▶ Task description
Exactly and only the lines from the first entry through the line with "- [Gaming App" should be copied, both ends included, with no pictures.

▶ Data excerpts
::::::
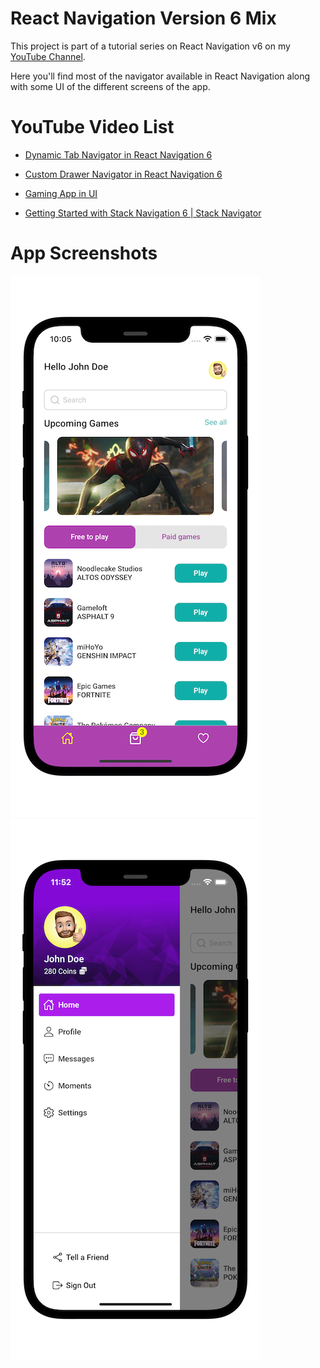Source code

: # React Navigation Version 6 Mix

This project is part of a tutorial series on React Navigation v6 on my [YouTube Channel](https://www.youtube.com/channel/UC43N9Z8Fm0gg1Lgpw0eS9rg).

Here you'll find most of the navigator available in React Navigation along with some UI of the different screens of the app.

# YouTube Video List

- [Dynamic Tab Navigator in React Navigation 6](https://youtu.be/ihfS3kEvH2o)

- [Custom Drawer Navigator in React Navigation 6](https://youtu.be/l8nY4Alk70Q)

- [Gaming App in UI](https://www.youtube.com/watch?v=I5doVFcG94U)

- [Getting Started with Stack Navigation 6 | Stack Navigator](https://www.youtube.com/watch?v=FWwKjxSgLl8)

# App Screenshots

![Gaming App UI](./screenshots/gaming-app-ui-with-tabbar.png)
![Custom Drawer](./screenshots/custom-drawer-iphone.png)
::::::
▶ Response box
Source code

: # React Navigation Version 6 Mix

This project is part of a tutorial series on React Navigation v6 on my [YouTube Channel](https://www.youtube.com/channel/UC43N9Z8Fm0gg1Lgpw0eS9rg).

Here you'll find most of the navigator available in React Navigation along with some UI of the different screens of the app.

# YouTube Video List

- [Dynamic Tab Navigator in React Navigation 6](https://youtu.be/ihfS3kEvH2o)

- [Custom Drawer Navigator in React Navigation 6](https://youtu.be/l8nY4Alk70Q)

- [Gaming App in UI](https://www.youtube.com/watch?v=I5doVFcG94U)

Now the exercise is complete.